> _Your objective_
Would you return the listing exactly as written, apart from its pictures?

> _Dataset_
++++++

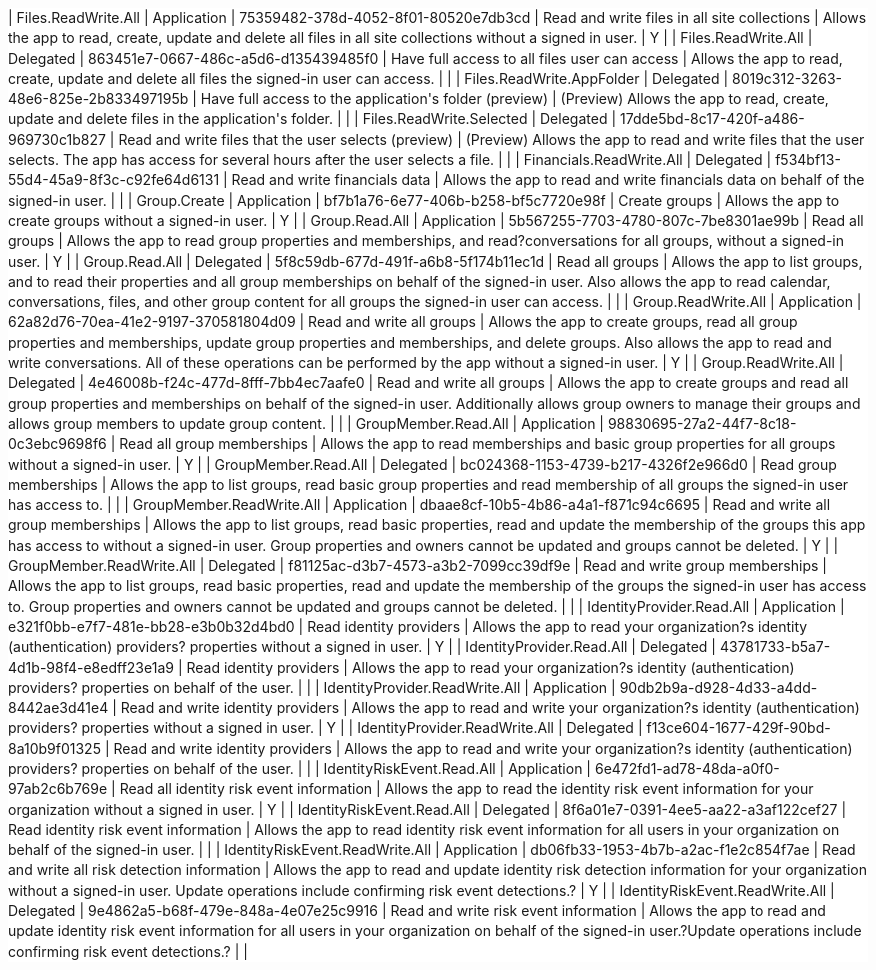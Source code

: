 | Files.ReadWrite.All | Application | 75359482-378d-4052-8f01-80520e7db3cd | Read and write files in all site collections | Allows the app to read, create, update and delete all files in all site collections without a signed in user. | Y |
| Files.ReadWrite.All | Delegated | 863451e7-0667-486c-a5d6-d135439485f0 | Have full access to all files user can access | Allows the app to read, create, update and delete all files the signed-in user can access. |  |
| Files.ReadWrite.AppFolder | Delegated | 8019c312-3263-48e6-825e-2b833497195b | Have full access to the application's folder (preview) | (Preview) Allows the app to read, create, update and delete files in the application's folder. |  |
| Files.ReadWrite.Selected | Delegated | 17dde5bd-8c17-420f-a486-969730c1b827 | Read and write files that the user selects (preview) | (Preview) Allows the app to read and write files that the user selects. The app has access for several hours after the user selects a file. |  |
| Financials.ReadWrite.All | Delegated | f534bf13-55d4-45a9-8f3c-c92fe64d6131 | Read and write financials data | Allows the app to read and write financials data on behalf of the signed-in user. |  |
| Group.Create | Application | bf7b1a76-6e77-406b-b258-bf5c7720e98f | Create groups | Allows the app to create groups without a signed-in user. | Y |
| Group.Read.All | Application | 5b567255-7703-4780-807c-7be8301ae99b | Read all groups | Allows the app to read group properties and memberships, and read?conversations for all groups, without a signed-in user. | Y |
| Group.Read.All | Delegated | 5f8c59db-677d-491f-a6b8-5f174b11ec1d | Read all groups | Allows the app to list groups, and to read their properties and all group memberships on behalf of the signed-in user.  Also allows the app to read calendar, conversations, files, and other group content for all groups the signed-in user can access. |  |
| Group.ReadWrite.All | Application | 62a82d76-70ea-41e2-9197-370581804d09 | Read and write all groups | Allows the app to create groups, read all group properties and memberships, update group properties and memberships, and delete groups. Also allows the app to read and write conversations. All of these operations can be performed by the app without a signed-in user. | Y |
| Group.ReadWrite.All | Delegated | 4e46008b-f24c-477d-8fff-7bb4ec7aafe0 | Read and write all groups | Allows the app to create groups and read all group properties and memberships on behalf of the signed-in user.  Additionally allows group owners to manage their groups and allows group members to update group content. |  |
| GroupMember.Read.All | Application | 98830695-27a2-44f7-8c18-0c3ebc9698f6 | Read all group memberships | Allows the app to read memberships and basic group properties for all groups without a signed-in user. | Y |
| GroupMember.Read.All | Delegated | bc024368-1153-4739-b217-4326f2e966d0 | Read group memberships | Allows the app to list groups, read basic group properties and read membership of all groups the signed-in user has access to. |  |
| GroupMember.ReadWrite.All | Application | dbaae8cf-10b5-4b86-a4a1-f871c94c6695 | Read and write all group memberships | Allows the app to list groups, read basic properties, read and update the membership of the groups this app has access to without a signed-in user. Group properties and owners cannot be updated and groups cannot be deleted. | Y |
| GroupMember.ReadWrite.All | Delegated | f81125ac-d3b7-4573-a3b2-7099cc39df9e | Read and write group memberships | Allows the app to list groups, read basic properties, read and update the membership of the groups the signed-in user has access to. Group properties and owners cannot be updated and groups cannot be deleted. |  |
| IdentityProvider.Read.All | Application | e321f0bb-e7f7-481e-bb28-e3b0b32d4bd0 | Read identity providers | Allows the app to read your organization?s identity (authentication) providers? properties without a signed in user. | Y |
| IdentityProvider.Read.All | Delegated | 43781733-b5a7-4d1b-98f4-e8edff23e1a9 | Read identity providers | Allows the app to read your organization?s identity (authentication) providers? properties on behalf of the user. |  |
| IdentityProvider.ReadWrite.All | Application | 90db2b9a-d928-4d33-a4dd-8442ae3d41e4 | Read and write identity providers | Allows the app to read and write your organization?s identity (authentication) providers? properties without a signed in user. | Y |
| IdentityProvider.ReadWrite.All | Delegated | f13ce604-1677-429f-90bd-8a10b9f01325 | Read and write identity providers | Allows the app to read and write your organization?s identity (authentication) providers? properties on behalf of the user. |  |
| IdentityRiskEvent.Read.All | Application | 6e472fd1-ad78-48da-a0f0-97ab2c6b769e | Read all identity risk event information | Allows the app to read the identity risk event information for your organization without a signed in user. | Y |
| IdentityRiskEvent.Read.All | Delegated | 8f6a01e7-0391-4ee5-aa22-a3af122cef27 | Read identity risk event information | Allows the app to read identity risk event information for all users in your organization on behalf of the signed-in user. |  |
| IdentityRiskEvent.ReadWrite.All | Application | db06fb33-1953-4b7b-a2ac-f1e2c854f7ae | Read and write all risk detection information | Allows the app to read and update identity risk detection information for your organization without a signed-in user. Update operations include confirming risk event detections.? | Y |
| IdentityRiskEvent.ReadWrite.All | Delegated | 9e4862a5-b68f-479e-848a-4e07e25c9916 | Read and write risk event information | Allows the app to read and update identity risk event information for all users in your organization on behalf of the signed-in user.?Update operations include confirming risk event detections.? |  |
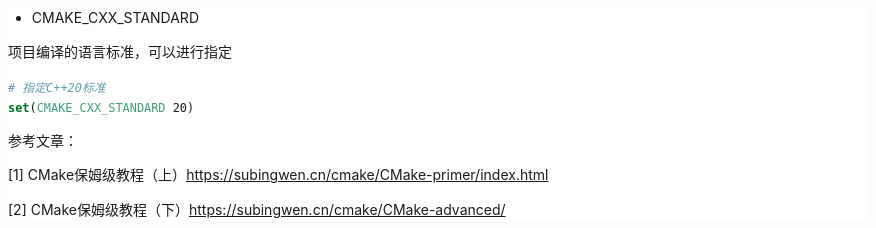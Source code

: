 - CMAKE_CXX_STANDARD

项目编译的语言标准，可以进行指定

```cmake
# 指定C++20标准
set(CMAKE_CXX_STANDARD 20)
```







参考文章：

[1] CMake保姆级教程（上）https://subingwen.cn/cmake/CMake-primer/index.html

[2] CMake保姆级教程（下）https://subingwen.cn/cmake/CMake-advanced/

++++++

> _Response_
Source code

: | Files.ReadWrite.All | Application | 75359482-378d-4052-8f01-80520e7db3cd | Read and write files in all site collections | Allows the app to read, create, update and delete all files in all site collections without a signed in user. | Y |
| Files.ReadWrite.All | Delegated | 863451e7-0667-486c-a5d6-d135439485f0 | Have full access to all files user can access | Allows the app to read, create, update and delete all files the signed-in user can access. |  |
| Files.ReadWrite.AppFolder | Delegated | 8019c312-3263-48e6-825e-2b833497195b | Have full access to the application's folder (preview) | (Preview) Allows the app to read, create, update and delete files in the application's folder. |  |
| Files.ReadWrite.Selected | Delegated | 17dde5bd-8c17-420f-a486-969730c1b827 | Read and write files that the user selects (preview) | (Preview) Allows the app to read and write files that the user selects. The app has access for several hours after the user selects a file. |  |
| Financials.ReadWrite.All | Delegated | f534bf13-55d4-45a9-8f3c-c92fe64d6131 | Read and write financials data | Allows the app to read and write financials data on behalf of the signed-in user. |  |
| Group.Create | Application | bf7b1a76-6e77-406b-b258-bf5c7720e98f | Create groups | Allows the app to create groups without a signed-in user. | Y |
| Group.Read.All | Application | 5b567255-7703-4780-807c-7be8301ae99b | Read all groups | Allows the app to read group properties and memberships, and read?conversations for all groups, without a signed-in user. | Y |
| Group.Read.All | Delegated | 5f8c59db-677d-491f-a6b8-5f174b11ec1d | Read all groups | Allows the app to list groups, and to read their properties and all group memberships on behalf of the signed-in user.  Also allows the app to read calendar, conversations, files, and other group content for all groups the signed-in user can access. |  |
| Group.ReadWrite.All | Application | 62a82d76-70ea-41e2-9197-370581804d09 | Read and write all groups | Allows the app to create groups, read all group properties and memberships, update group properties and memberships, and delete groups. Also allows the app to read and write conversations. All of these operations can be performed by the app without a signed-in user. | Y |
| Group.ReadWrite.All | Delegated | 4e46008b-f24c-477d-8fff-7bb4ec7aafe0 | Read and write all groups | Allows the app to create groups and read all group properties and memberships on behalf of the signed-in user.  Additionally allows group owners to manage their groups and allows group members to update group content. |  |
| GroupMember.Read.All | Application | 98830695-27a2-44f7-8c18-0c3ebc9698f6 | Read all group memberships | Allows the app to read memberships and basic group properties for all groups without a signed-in user. | Y |
| GroupMember.Read.All | Delegated | bc024368-1153-4739-b217-4326f2e966d0 | Read group memberships | Allows the app to list groups, read basic group properties and read membership of all groups the signed-in user has access to. |  |
| GroupMember.ReadWrite.All | Application | dbaae8cf-10b5-4b86-a4a1-f871c94c6695 | Read and write all group memberships | Allows the app to list groups, read basic properties, read and update the membership of the groups this app has access to without a signed-in user. Group properties and owners cannot be updated and groups cannot be deleted. | Y |
| GroupMember.ReadWrite.All | Delegated | f81125ac-d3b7-4573-a3b2-7099cc39df9e | Read and write group memberships | Allows the app to list groups, read basic properties, read and update the membership of the groups the signed-in user has access to. Group properties and owners cannot be updated and groups cannot be deleted. |  |
| IdentityProvider.Read.All | Application | e321f0bb-e7f7-481e-bb28-e3b0b32d4bd0 | Read identity providers | Allows the app to read your organization?s identity (authentication) providers? properties without a signed in user. | Y |
| IdentityProvider.Read.All | Delegated | 43781733-b5a7-4d1b-98f4-e8edff23e1a9 | Read identity providers | Allows the app to read your organization?s identity (authentication) providers? properties on behalf of the user. |  |
| IdentityProvider.ReadWrite.All | Application | 90db2b9a-d928-4d33-a4dd-8442ae3d41e4 | Read and write identity providers | Allows the app to read and write your organization?s identity (authentication) providers? properties without a signed in user. | Y |
| IdentityProvider.ReadWrite.All | Delegated | f13ce604-1677-429f-90bd-8a10b9f01325 | Read and write identity providers | Allows the app to read and write your organization?s identity (authentication) providers? properties on behalf of the user. |  |
| IdentityRiskEvent.Read.All | Application | 6e472fd1-ad78-48da-a0f0-97ab2c6b769e | Read all identity risk event information | Allows the app to read the identity risk event information for your organization without a signed in user. | Y |
| IdentityRiskEvent.Read.All | Delegated | 8f6a01e7-0391-4ee5-aa22-a3af122cef27 | Read identity risk event information | Allows the app to read identity risk event information for all users in your organization on behalf of the signed-in user. |  |
| IdentityRiskEvent.ReadWrite.All | Application | db06fb33-1953-4b7b-a2ac-f1e2c854f7ae | Read and write all risk detection information | Allows the app to read and update identity risk detection information for your organization without a signed-in user. Update operations include confirming risk event detections.? | Y |
| IdentityRiskEvent.ReadWrite.All | Delegated | 9e4862a5-b68f-479e-848a-4e07e25c9916 | Read and write risk event information | Allows the app to read and update identity risk event information for all users in your organization on behalf of the signed-in user.?Update operations include confirming risk event detections.? |  |
Source code

: - CMAKE_CXX_STANDARD

项目编译的语言标准，可以进行指定

```cmake
# 指定C++20标准
set(CMAKE_CXX_STANDARD 20)
```







参考文章：

[1] CMake保姆级教程（上）https://subingwen.cn/cmake/CMake-primer/index.html

[2] CMake保姆级教程（下）https://subingwen.cn/cmake/CMake-advanced/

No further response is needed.